Source texts of formatted documents
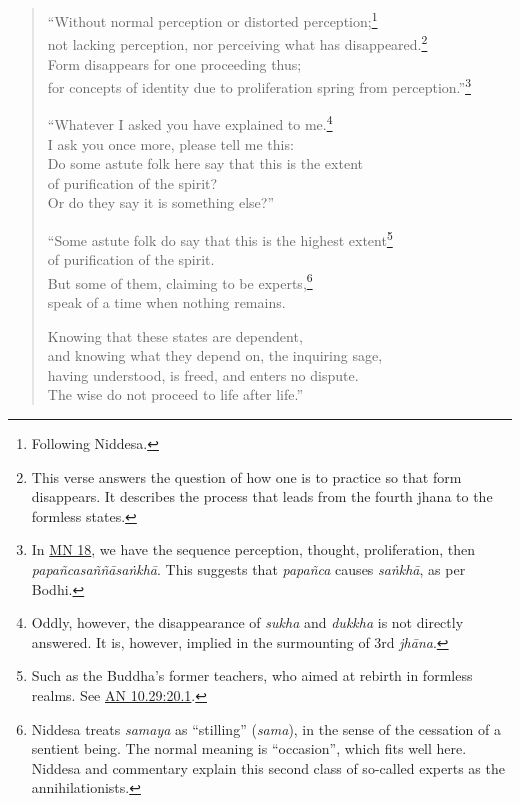 \documentclass[12pt,openany]{book}%
\begin{document}
\begin{verse}
“Without normal perception or distorted perception;\footnote{Following Niddesa. } \\
not lacking perception, nor perceiving what has disappeared.\footnote{This verse answers the question of how one is to practice so that form disappears. It describes the process that leads from the fourth jhana to the formless states. } \\
Form disappears for one proceeding thus; \\
for concepts of identity due to proliferation spring from perception.”\footnote{In \href{https://suttacentral.net/mn18/en/sujato}{MN 18}, we have the sequence perception, thought, proliferation, then \textit{\textsanskrit{papañcasaññāsaṅkhā}}. This suggests that \textit{\textsanskrit{papañca}} causes \textit{\textsanskrit{saṅkhā}}, as per Bodhi. } 

“Whatever I asked you have explained to me.\footnote{Oddly, however, the disappearance of \textit{sukha} and \textit{dukkha} is not directly answered. It is, however, implied in the surmounting of 3rd \textit{\textsanskrit{jhāna}}. } \\
I ask you once more, please tell me this: \\
Do some astute folk here say that this is the extent \\
of purification of the spirit? \\
Or do they say it is something else?” 

“Some astute folk do say that this is the highest extent\footnote{Such as the Buddha’s former teachers, who aimed at rebirth in formless realms. See \href{https://suttacentral.net/an10.29/en/sujato\#20.1}{AN 10.29:20.1}. } \\
of purification of the spirit. \\
But some of them, claiming to be experts,\footnote{Niddesa treats \textit{samaya} as “stilling” (\textit{sama}), in the sense of the cessation of a sentient being. The normal meaning is “occasion”, which fits well here. Niddesa and commentary explain this second class of so-called experts as the annihilationists. } \\
speak of a time when nothing remains. 

Knowing that these states are dependent, \\
and knowing what they depend on, the inquiring sage, \\
having understood, is freed, and enters no dispute. \\
The wise do not proceed to life after life.” 

%
\end{verse}
\end{document}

→ **WHAT YOU SHOULD DO**
Your answer should be the lines from the one containing "But some of" to the end of the entries above, restated exactly and alone.

→ **RESULT FOR THIS TASK**
But some of them, claiming to be experts,\footnote{Niddesa treats \textit{samaya} as “stilling” (\textit{sama}), in the sense of the cessation of a sentient being. The normal meaning is “occasion”, which fits well here. Niddesa and commentary explain this second class of so-called experts as the annihilationists. } \\
speak of a time when nothing remains. 

Knowing that these states are dependent, \\
and knowing what they depend on, the inquiring sage, \\
having understood, is freed, and enters no dispute. \\
The wise do not proceed to life after life.” 

%
\end{verse}
\end{document}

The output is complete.